Sunday, July 26, 2009

Ephesians 2:4b

But God, who is rich in mercy, because of the great love he had for us, even when we were dead in our transgressions, brought us to life with Christ (by grace you have been saved) . . . (Ephesians 2:4)

In the last lesson we looked at the riches of God’s mercy. Let’s look now at the reason for God’s mercy – “Because of the great love He had for us” -- even as we were shaking our fists in His face.

For some, it is easy to nod in assent to the idea that “God loves me.” Life is good. Serious problems, illnesses and setbacks rarely knock on their front door. They have friends, family, a good income, and a comfortable life.

But what of those for whom the story of Job is a mirror of their own existence? What of those who wake up each morning in chronic pain, or with unrelenting memories of a devastating divorce, or who grieve over a child or spouse who is slowly dying with terminal illness?

For many of them, it is not so easy to nod in agreement when they read of “the great love He had for us.”

At one time I gave glib answers to people who asked, “Where is God’s love in my situation?” I gave glib answers because I was young and, in retrospect, insensitive to the things life can throw at us.
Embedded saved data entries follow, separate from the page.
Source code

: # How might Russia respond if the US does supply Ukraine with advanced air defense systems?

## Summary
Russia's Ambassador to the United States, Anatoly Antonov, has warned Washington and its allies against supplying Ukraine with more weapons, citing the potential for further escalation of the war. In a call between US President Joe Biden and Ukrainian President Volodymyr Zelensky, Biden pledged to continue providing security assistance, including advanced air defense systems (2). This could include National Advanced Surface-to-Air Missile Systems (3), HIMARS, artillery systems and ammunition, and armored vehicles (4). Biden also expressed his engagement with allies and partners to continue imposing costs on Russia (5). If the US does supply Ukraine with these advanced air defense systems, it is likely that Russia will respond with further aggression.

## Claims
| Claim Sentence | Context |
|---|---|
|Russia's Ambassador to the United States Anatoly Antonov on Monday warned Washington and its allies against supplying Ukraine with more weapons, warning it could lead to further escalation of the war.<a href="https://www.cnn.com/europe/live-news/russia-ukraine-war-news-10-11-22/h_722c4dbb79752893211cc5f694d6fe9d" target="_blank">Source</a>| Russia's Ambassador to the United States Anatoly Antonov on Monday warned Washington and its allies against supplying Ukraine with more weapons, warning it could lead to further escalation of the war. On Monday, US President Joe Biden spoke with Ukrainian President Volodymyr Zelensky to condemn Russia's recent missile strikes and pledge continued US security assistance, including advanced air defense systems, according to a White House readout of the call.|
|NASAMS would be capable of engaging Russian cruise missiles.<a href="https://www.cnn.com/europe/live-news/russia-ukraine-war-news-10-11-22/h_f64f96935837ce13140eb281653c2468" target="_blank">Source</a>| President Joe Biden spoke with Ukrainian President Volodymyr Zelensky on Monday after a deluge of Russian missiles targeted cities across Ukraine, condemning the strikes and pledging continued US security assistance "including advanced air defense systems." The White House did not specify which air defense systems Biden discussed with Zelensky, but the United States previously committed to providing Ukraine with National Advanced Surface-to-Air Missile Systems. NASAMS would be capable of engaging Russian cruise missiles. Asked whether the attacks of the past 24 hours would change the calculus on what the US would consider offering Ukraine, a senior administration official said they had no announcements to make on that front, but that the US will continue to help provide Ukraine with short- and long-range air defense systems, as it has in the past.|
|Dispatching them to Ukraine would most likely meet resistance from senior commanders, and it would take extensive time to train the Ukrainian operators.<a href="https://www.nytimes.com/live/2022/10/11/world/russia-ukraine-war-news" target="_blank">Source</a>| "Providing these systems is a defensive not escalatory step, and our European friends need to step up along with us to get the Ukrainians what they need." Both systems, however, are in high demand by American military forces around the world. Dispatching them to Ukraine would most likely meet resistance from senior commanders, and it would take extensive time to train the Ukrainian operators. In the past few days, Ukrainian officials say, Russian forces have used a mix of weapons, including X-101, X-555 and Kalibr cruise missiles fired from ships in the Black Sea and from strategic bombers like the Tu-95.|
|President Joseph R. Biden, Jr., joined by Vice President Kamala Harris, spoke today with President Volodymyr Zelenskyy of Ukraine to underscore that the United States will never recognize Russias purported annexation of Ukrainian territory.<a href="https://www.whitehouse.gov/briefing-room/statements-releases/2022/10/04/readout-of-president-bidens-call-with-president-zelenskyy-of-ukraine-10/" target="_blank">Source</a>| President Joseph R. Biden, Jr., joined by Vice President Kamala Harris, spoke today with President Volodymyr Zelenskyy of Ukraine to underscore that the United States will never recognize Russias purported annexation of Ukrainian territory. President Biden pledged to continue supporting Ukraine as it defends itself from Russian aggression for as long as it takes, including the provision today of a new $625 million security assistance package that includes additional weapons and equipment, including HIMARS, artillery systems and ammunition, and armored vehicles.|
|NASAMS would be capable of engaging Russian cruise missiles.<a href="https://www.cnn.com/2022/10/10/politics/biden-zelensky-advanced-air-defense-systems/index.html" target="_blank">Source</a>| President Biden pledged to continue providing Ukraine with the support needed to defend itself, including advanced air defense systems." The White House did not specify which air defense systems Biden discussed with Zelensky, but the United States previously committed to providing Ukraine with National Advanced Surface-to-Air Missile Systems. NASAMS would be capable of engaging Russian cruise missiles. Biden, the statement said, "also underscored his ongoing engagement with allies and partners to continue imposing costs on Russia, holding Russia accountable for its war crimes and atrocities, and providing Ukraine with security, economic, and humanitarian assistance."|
I now know better. And so I respond more along the lines of, “I don’t know where you can see His love in your situation. I only know it is there because He says it is.”

“And God never lies.”

St. Therese of Lisieux is one of my favorite Saints of the Church. She died a painful, slow and suffocating death from tuberculosis when she was 24. Yet, her confidence in God’s love led her to write something all Christians would do well to assimilate into their lives:

"Everything is a grace, everything is the direct effect of our father's love — difficulties, contradictions, humiliations, all the soul's miseries, her burdens, her needs — everything, because through them, she learns humility, realizes her weakness — Everything is a grace because everything is God's gift. Whatever be the character of life or its unexpected events — to the heart that loves, all is well."

Sometimes, during my daily meditation with the Lord, I close my eyes and imagine myself sitting at the foot of Calvary’s cross. Jesus hangs above me, and I lean back on the beam planted in the ground. I usually sit in silence, listening to Him breathe. I don’t speak because I know all He wants is to have someone stay with Him as He dies.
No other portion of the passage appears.